Automakers still had to contend with California. So last summer, the state’s Air Resources Board reached a compromise with Ford, Volkswagen Group of America, Honda, BMW of North America and Volvo. The California deal would cut roughly half as much pollution as the Obama rules, Dave Cooke, a senior vehicles analyst at the Union of Concerned Scientists, told us. If applied across the country and to all automakers, its mileage and emissions savings would be so slight that they would put at risk any chance Mr. Biden has to reach his critical 2050 near-zero emissions target. Tougher federal rules would supplant the California regulations.
Mr. Biden’s auto rules must be aggressive. Many climate scientists warn that vehicles must be nearly emissions free by 2050 to avoid climate catastrophe. With many on the road for at least 20 years, the phase out of sales of new gas-burning cars and S.U.V.s and other light trucks is critical. So is the boost in emissions reductions, to make up for progress lost to the Trump rollback.

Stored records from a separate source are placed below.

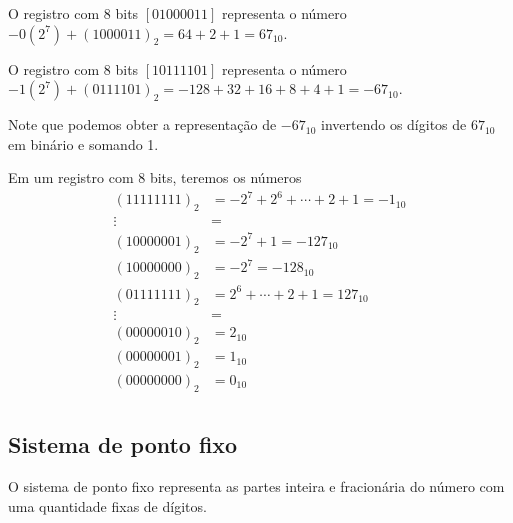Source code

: \begin{ex}
 O registro com $8$ bits $[01000011]$ representa o número
 $-0(2^7)+(1000011)_2=64+2+1=67_{10}$.

 O registro com $8$ bits $[10111101]$ representa o número
 $-1(2^7)+(0111101)_2=-128+ 32+16+8+4+1=-67_{10}$.

 Note que podemos obter a representação de $-67_{10}$ invertendo os dígitos de $67_{10}$ em binário e somando 1.
\end{ex}

\begin{ex}
Em um registro com $8$ bits, teremos os números
$$
\begin{array}{cl}
 (11111111)_2 &= -2^7+2^{6}+\cdots+2+1=-1_{10}\\
     \vdots   &=  \\
 (10000001)_2 &= -2^7+1 = -127_{10} \\
 (10000000)_2 &= -2^7   = -128_{10} \\
 (01111111)_2 &= 2^6+\cdots+2+1=127_{10} \\
     \vdots    &=  \\
 (00000010)_2 &= 2_{10} \\
 (00000001)_2 &= 1_{10} \\
 (00000000)_2 &= 0_{10} \\
\end{array}
$$
\end{ex}





\subsection{Sistema de ponto fixo}
O sistema de ponto fixo representa as partes inteira e fracionária do número com uma quantidade fixas de dígitos. 

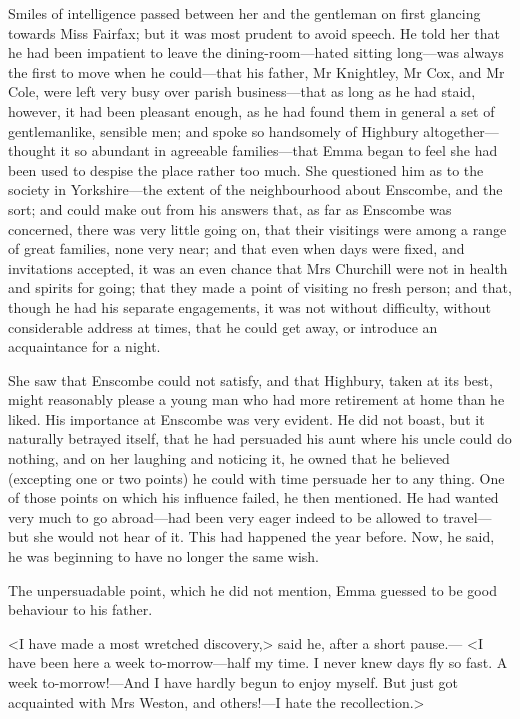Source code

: Smiles of intelligence passed between her and the gentleman on first glancing towards Miss Fairfax; but it was most prudent to avoid speech. He told her that he had been impatient to leave the dining-room—hated sitting long—was always the first to move when he could—that his father, Mr Knightley, Mr Cox, and Mr Cole, were left very busy over parish business—that as long as he had staid, however, it had been pleasant enough, as he had found them in general a set of gentlemanlike, sensible men; and spoke so handsomely of Highbury altogether—thought it so abundant in agreeable families—that Emma began to feel she had been used to despise the place rather too much. She questioned him as to the society in Yorkshire—the extent of the neighbourhood about Enscombe, and the sort; and could make out from his answers that, as far as Enscombe was concerned, there was very little going on, that their visitings were among a range of great families, none very near; and that even when days were fixed, and invitations accepted, it was an even chance that Mrs Churchill were not in health and spirits for going; that they made a point of visiting no fresh person; and that, though he had his separate engagements, it was not without difficulty, without considerable address at times, that he could get away, or introduce an acquaintance for a night.

She saw that Enscombe could not satisfy, and that Highbury, taken at its best, might reasonably please a young man who had more retirement at home than he liked. His importance at Enscombe was very evident. He did not boast, but it naturally betrayed itself, that he had persuaded his aunt where his uncle could do nothing, and on her laughing and noticing it, he owned that he believed (excepting one or two points) he could with time persuade her to any thing. One of those points on which his influence failed, he then mentioned. He had wanted very much to go abroad—had been very eager indeed to be allowed to travel—but she would not hear of it. This had happened the year before. Now, he said, he was beginning to have no longer the same wish.

The unpersuadable point, which he did not mention, Emma guessed to be good behaviour to his father.

<I have made a most wretched discovery,> said he, after a short pause.— <I have been here a week to-morrow—half my time. I never knew days fly so fast. A week to-morrow!—And I have hardly begun to enjoy myself. But just got acquainted with Mrs Weston, and others!—I hate the recollection.>

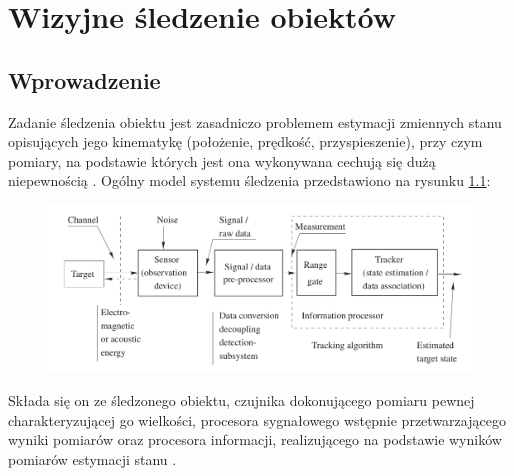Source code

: \chapter{Wizyjne śledzenie obiektów}
\label{cha:Wizyjne_sledzenie_obiektow}

\section{Wprowadzenie}
\label{sec:Wizyjne_sledzenie_obiektow_wprowadzenie}

Zadanie śledzenia obiektu jest zasadniczo problemem estymacji zmiennych stanu opisujących jego kinematykę (położenie, prędkość, przyspieszenie), przy czym pomiary, na podstawie których jest ona wykonywana cechują się dużą niepewnością \cite{Challa2011}. Ogólny model systemu śledzenia przedstawiono na rysunku \ref{fig:Ogolny_model_systemu_sledzenia_obiektow}:

\begin{figure}[!htb]
	\begin{center}
		\includegraphics[width=12cm]{images/tracking_system_overview.png}
	\end{center}	
\label{fig:Ogolny_model_systemu_sledzenia_obiektow}
\end{figure}

Składa się on ze śledzonego obiektu, czujnika dokonującego pomiaru pewnej charakteryzującej go wielkości, procesora sygnałowego wstępnie przetwarzającego wyniki pomiarów oraz procesora informacji, realizującego na podstawie wyników pomiarów estymacji stanu \cite{Challa2011}.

With consumers increasingly demanding clean vehicles globally, the Detroit Three — GM, Ford and Stellantis, formerly Fiat Chrysler — need to see the writing on the windshield. Officials in China, for example, are aiming for a new-car market made up of 40 percent electric vehicles by 2030. U.S. automakers will be gazing in their rearview mirrors at a lost market if they continue to rely on gas-fueled S.U.V.s and pickups.
The technology that delivers necessary efficiency sits on automakers’ shelves: safe, high-strength, lightweight aluminum to replace steel; continuously variable transmissions; and fuel-saving turbochargers and electric motors, among other innovations. A number of automakers are dipping a toe in the electric vehicle market. GM, for instance, has announced a goal of eliminating the production of diesel- and gasoline-powered vehicles by 2035. But as one auto writer put it, “That’s a goal, not a commitment.”
The automakers are stuck in reverse. Only strong rules will ensure that the nation makes the shift from gas guzzlers to clean electric vehicles with sufficient speed and in ample numbers — and that the new gas-powered vehicles sold for the rest of the decade are cleaned up enough to protect the climate.
Mr. Biden must avoid the hesitant measures California enacted last summer. The political climate has changed tremendously since then. The prospects for the global climate have not. It’s time, as the president says, to “go big.”